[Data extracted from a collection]
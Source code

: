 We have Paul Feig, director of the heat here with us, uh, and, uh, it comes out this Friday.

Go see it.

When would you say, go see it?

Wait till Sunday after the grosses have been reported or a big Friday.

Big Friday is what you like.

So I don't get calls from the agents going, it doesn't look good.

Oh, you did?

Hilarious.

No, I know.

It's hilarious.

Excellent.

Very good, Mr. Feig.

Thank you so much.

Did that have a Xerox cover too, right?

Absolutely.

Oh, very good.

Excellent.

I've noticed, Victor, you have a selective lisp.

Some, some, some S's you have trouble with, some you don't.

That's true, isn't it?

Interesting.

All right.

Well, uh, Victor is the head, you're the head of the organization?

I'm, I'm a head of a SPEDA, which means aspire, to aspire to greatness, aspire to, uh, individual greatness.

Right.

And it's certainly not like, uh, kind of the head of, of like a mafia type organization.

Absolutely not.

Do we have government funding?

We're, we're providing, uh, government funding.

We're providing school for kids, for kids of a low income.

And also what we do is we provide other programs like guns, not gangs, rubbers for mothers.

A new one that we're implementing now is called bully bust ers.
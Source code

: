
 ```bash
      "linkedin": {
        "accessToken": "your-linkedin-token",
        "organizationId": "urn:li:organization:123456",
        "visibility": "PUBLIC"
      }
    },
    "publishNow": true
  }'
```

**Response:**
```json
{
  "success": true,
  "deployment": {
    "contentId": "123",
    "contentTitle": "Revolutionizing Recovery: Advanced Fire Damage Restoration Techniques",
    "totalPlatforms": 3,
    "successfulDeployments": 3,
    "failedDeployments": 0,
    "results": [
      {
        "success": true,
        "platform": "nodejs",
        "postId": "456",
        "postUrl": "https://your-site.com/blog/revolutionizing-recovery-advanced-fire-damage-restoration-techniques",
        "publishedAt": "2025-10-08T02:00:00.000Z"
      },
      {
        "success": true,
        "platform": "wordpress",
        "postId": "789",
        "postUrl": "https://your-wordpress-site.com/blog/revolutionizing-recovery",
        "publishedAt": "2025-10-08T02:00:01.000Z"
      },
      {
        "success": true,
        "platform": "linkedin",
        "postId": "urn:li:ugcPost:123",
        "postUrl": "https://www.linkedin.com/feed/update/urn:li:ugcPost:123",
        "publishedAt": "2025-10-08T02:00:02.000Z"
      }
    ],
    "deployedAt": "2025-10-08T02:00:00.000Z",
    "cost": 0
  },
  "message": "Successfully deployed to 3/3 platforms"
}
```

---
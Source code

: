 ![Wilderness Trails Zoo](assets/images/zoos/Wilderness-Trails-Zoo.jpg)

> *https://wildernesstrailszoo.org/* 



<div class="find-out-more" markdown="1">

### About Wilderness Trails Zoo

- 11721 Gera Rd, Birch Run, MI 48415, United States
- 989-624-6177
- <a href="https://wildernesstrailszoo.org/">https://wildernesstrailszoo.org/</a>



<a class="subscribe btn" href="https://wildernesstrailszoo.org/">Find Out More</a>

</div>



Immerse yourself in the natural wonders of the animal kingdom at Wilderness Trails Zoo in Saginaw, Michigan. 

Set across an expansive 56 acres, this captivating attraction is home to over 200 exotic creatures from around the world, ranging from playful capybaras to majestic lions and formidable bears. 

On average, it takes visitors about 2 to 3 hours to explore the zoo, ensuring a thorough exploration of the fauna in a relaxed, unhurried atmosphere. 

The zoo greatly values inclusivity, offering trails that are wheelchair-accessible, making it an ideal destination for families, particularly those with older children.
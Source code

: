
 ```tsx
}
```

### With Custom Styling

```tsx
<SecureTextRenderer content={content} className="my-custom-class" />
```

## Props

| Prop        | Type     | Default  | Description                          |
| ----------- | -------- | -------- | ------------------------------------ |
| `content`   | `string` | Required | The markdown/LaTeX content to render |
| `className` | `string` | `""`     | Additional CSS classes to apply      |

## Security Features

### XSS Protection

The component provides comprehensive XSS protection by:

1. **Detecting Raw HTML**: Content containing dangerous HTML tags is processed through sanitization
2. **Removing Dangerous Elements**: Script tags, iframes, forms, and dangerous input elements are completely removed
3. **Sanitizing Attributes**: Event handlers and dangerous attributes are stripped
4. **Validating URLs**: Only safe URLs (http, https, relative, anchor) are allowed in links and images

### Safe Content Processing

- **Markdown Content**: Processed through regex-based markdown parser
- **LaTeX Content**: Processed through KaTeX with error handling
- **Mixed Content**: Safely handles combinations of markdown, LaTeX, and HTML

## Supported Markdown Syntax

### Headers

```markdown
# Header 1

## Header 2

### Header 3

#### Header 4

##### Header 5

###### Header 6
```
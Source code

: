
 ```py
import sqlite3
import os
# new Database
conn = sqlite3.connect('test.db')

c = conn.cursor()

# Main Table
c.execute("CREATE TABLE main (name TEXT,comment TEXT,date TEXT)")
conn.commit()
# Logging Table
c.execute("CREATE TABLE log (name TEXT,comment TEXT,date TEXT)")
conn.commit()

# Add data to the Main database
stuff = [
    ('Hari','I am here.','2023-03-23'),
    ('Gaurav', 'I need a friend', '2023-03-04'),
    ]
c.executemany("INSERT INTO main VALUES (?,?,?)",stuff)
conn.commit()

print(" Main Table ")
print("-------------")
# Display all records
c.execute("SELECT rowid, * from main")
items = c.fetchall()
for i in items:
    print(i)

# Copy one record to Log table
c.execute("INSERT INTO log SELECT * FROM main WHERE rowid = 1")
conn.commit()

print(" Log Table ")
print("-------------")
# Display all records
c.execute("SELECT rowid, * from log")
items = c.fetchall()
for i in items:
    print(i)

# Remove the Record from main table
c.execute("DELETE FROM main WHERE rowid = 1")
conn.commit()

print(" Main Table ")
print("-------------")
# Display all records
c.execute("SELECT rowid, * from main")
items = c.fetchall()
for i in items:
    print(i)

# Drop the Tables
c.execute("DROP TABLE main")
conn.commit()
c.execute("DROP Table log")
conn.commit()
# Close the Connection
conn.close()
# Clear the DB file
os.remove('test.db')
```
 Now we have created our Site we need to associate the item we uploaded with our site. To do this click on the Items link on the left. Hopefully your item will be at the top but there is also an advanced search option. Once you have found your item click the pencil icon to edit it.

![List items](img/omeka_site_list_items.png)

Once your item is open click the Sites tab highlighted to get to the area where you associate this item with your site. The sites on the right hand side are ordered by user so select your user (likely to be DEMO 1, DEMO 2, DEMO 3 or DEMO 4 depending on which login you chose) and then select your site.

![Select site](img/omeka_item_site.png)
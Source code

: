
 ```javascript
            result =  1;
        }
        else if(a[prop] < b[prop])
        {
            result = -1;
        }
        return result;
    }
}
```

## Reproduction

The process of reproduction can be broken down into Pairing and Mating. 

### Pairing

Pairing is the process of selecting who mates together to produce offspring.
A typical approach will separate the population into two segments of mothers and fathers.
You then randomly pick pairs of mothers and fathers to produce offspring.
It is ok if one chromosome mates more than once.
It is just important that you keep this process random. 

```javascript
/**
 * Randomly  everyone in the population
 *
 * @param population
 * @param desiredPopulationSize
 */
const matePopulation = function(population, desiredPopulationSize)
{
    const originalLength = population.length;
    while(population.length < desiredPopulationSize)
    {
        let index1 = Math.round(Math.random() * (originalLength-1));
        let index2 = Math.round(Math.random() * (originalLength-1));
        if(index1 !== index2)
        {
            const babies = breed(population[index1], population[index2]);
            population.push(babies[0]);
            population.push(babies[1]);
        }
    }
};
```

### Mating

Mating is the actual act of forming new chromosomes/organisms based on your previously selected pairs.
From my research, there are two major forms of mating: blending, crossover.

**Assigned task:** Filter the lines above, keeping and copying those that contain "good".

**Response area:**
So I don't get calls from the agents going, it doesn't look good.
Very good, Mr. Feig.
Oh, very good.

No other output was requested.